Around me, the remnants of ancient pillars are scattered in the brittle grass, mute evidence of a long-lost culture. Here on the mountain, people now dead and forgotten have sung and danced and made love like there was no tomorrow – which, for them, there wasn’t. The volcano put a stop to that.


I wander up the path, almost forgetting my errand as I take in the petrified remains of those olden days. Happy at last, I take out my phone and switch it on to take a few photos. I walk into a square construction identified on a sign as the temple of Dionysos, and I stop there, turning around and running my gaze over the ruined walls that surround me. The stones whisper silently and I smile in reply. There’s no one here. No one at all, on this day of power cuts and broken routines. Just me. Just me and history.


Still smiling, I walk a little further up the road, past what was once a theatre and another temple, this one dedicated to Apollo. I glance down at my name tag. I owe my travelling companion a favour. Maybe I can find him and buy him a drink tonight.


I stop and sit on a boulder where I have a magnificent view of the sea, but where the cliff obscures the fallen plane from view. I prefer not to think about that little adventure right now. Sighing contentedly in the sun, I open my rucksack to dig into my Spartan delicacies. Once again, I find myself wishing that I will never have to go home. What would happen if I didn’t? As the figs melt on my tongue, I entertain the ridiculous notion with a passion. I could stay here, playing an acoustic at street corners and scraping by on coins tossed by tourists, perhaps seducing their purses open with my Nordic blondness. I could live like that, without a care in the world, nibbling on leftovers and drinking from the fountains like the stray dogs of the island.


Perhaps a little bit like the people who once inhabited this island, this mountain. Actually, how did they live up here? How did they grow crops in this blazing heat? How did they manage for drinking water? It’s a mystery, but one I don’t have to solve, one I can just wonder at and then leave alone. I have no obligations here. I’m an outsider, a visitor from the future, a ghost.


The thought sends shivers through me, as if someone’s watching me from behind.
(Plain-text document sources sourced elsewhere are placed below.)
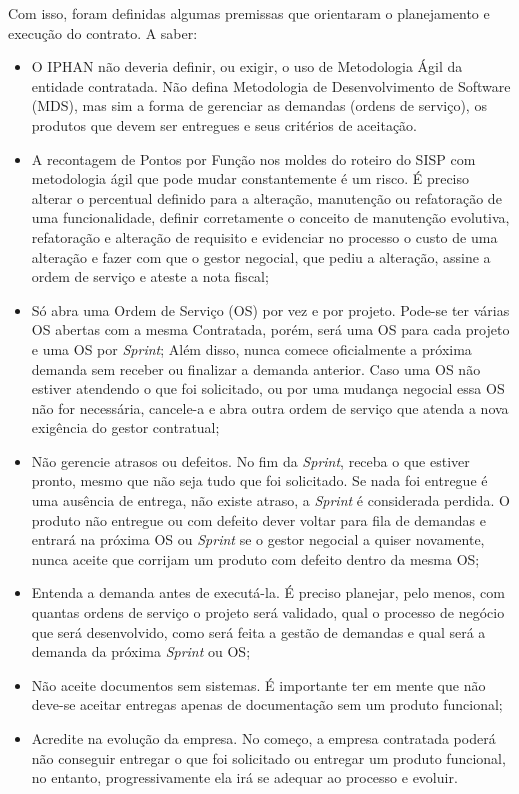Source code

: Com isso, foram definidas algumas premissas que orientaram o planejamento e execução do contrato. A saber: 
\begin{itemize}
\item O IPHAN não deveria definir, ou exigir, o uso de Metodologia Ágil da entidade contratada. Não defina Metodologia de Desenvolvimento de Software (MDS), mas sim a
forma de gerenciar as demandas (ordens de serviço), os produtos que devem ser entregues e seus critérios de aceitação. 
\item A recontagem de Pontos por Função nos moldes do roteiro do SISP com metodologia ágil que pode mudar constantemente é um risco. É preciso alterar o percentual definido para a alteração, manutenção ou refatoração de uma funcionalidade, definir corretamente o conceito de manutenção evolutiva, refatoração e alteração de requisito e evidenciar no processo o custo de uma alteração e fazer com que o gestor negocial, que pediu a alteração, assine a ordem de serviço e ateste a nota fiscal;
\item Só abra uma Ordem de Serviço (OS) por vez e por projeto. Pode-se ter várias OS abertas com a mesma Contratada, porém, será uma OS para cada projeto e uma OS por \textit{Sprint}; Além disso, nunca comece oficialmente a próxima demanda sem receber ou finalizar a demanda anterior. Caso uma OS não estiver atendendo o que foi solicitado, ou por uma mudança negocial essa OS não for necessária, cancele-a e abra outra ordem de serviço que atenda a nova exigência do gestor contratual;
\item Não gerencie atrasos ou defeitos. No fim da \textit{Sprint}, receba o que estiver pronto, mesmo que não seja tudo que foi solicitado. Se nada foi entregue é uma ausência de entrega, não existe atraso, a \textit{Sprint} é considerada perdida. O produto não entregue ou com defeito dever voltar para fila de demandas e entrará na próxima OS ou \textit{Sprint} se o gestor negocial a quiser novamente, nunca aceite que corrijam um produto com defeito dentro da mesma OS;
\item Entenda a demanda antes de executá-la. É preciso planejar, pelo menos, com quantas ordens de serviço o projeto será validado, qual o processo de negócio que será desenvolvido, como será feita a gestão de demandas e qual será a demanda da próxima \textit{Sprint} ou OS;
\item Não aceite documentos sem sistemas. É importante ter em mente que não deve-se aceitar entregas apenas de documentação sem um produto funcional;
\item Acredite na evolução da empresa. No começo, a empresa contratada poderá não conseguir entregar o que foi solicitado ou entregar um produto funcional, no entanto, progressivamente ela irá se adequar ao processo e evoluir. 
\end{itemize} 

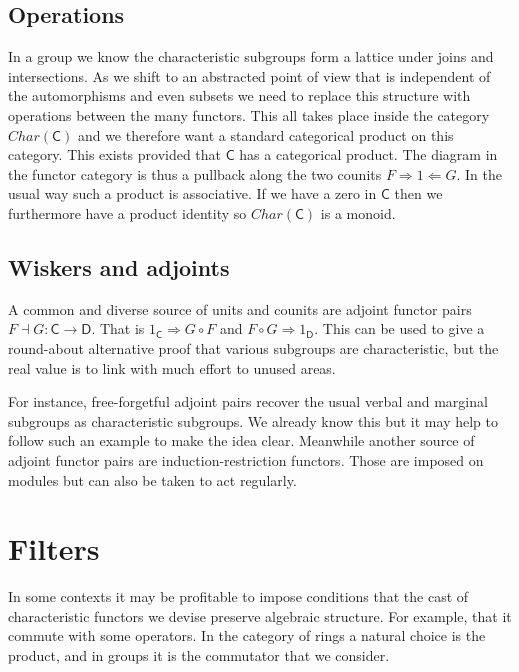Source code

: \documentclass{amsart}
\begin{document}
\subsection{Operations}

In a group we know the characteristic subgroups form a lattice under joins and
intersections. As we shift to an abstracted point of view that is independent of
the automorphisms and even subsets we need to replace this structure with
operations between the many functors.  This all takes place inside the category
$Char(\mathsf{C})$ and we therefore want a standard categorical product on this
category.  This exists provided that $\mathsf{C}$ has a categorical product.
The diagram in the functor category is thus a pullback along the two counits
$F\Rightarrow 1\Leftarrow G$.  In the usual way such a product is associative.  
If we have a zero in $\mathsf{C}$ then we furthermore have a product identity 
so $Char(\mathsf{C})$ is a monoid.

\subsection{Wiskers and adjoints}

A common and diverse source of units and counits are adjoint functor pairs 
$F\dashv G:\mathsf{C}\to \mathsf{D}$.  That is $1_{\mathsf{C}}\Rightarrow G\circ F$ 
and $F\circ G\Rightarrow 1_{\mathsf{D}}$.  This can be used to give a round-about 
alternative proof that various subgroups are characteristic, but the real value is 
to link with much effort to unused areas.

For instance, free-forgetful adjoint pairs recover the usual verbal and marginal 
subgroups as characteristic subgroups.  We already know this but it may help to follow
such an example to make the idea clear.  Meanwhile another source of adjoint functor pairs 
are induction-restriction functors.  Those are imposed on modules but can also be taken to 
act regularly.

\section{Filters}

In some contexts it may be profitable to impose conditions that the cast of characteristic
functors we devise preserve algebraic structure.  For example, that it commute with 
some operators.  In the category of rings a natural choice is the product, and in groups 
it is the commutator that we consider.
\end{document}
Spooked, I turn to scan the stones for watchers, but there’s nothing, only the minutely waving branches of short, gnarled trees. Snorting at myself, I turn back to my plastic mug of sour-tasting wine and swallow a big mouthful. Drinking before noon. I chuckle to myself. I am turning Mediterranean. I’d fit right in.


But something’s wrong. I can feel it. Someone rational and mature like Marco would laugh at me, but I just know that there’s something… something… there. I slowly turn again, half expecting to see Death himself standing with his scythe among the scraggly bushes, but what my gaze snags on is not a concrete shape. It’s a nothingness, a black hole. There’s a crevice or a cave of some kind behind me, a portal to the unknown. The shadows in there make it impossible to see if someone’s in there, but I can feel that there is.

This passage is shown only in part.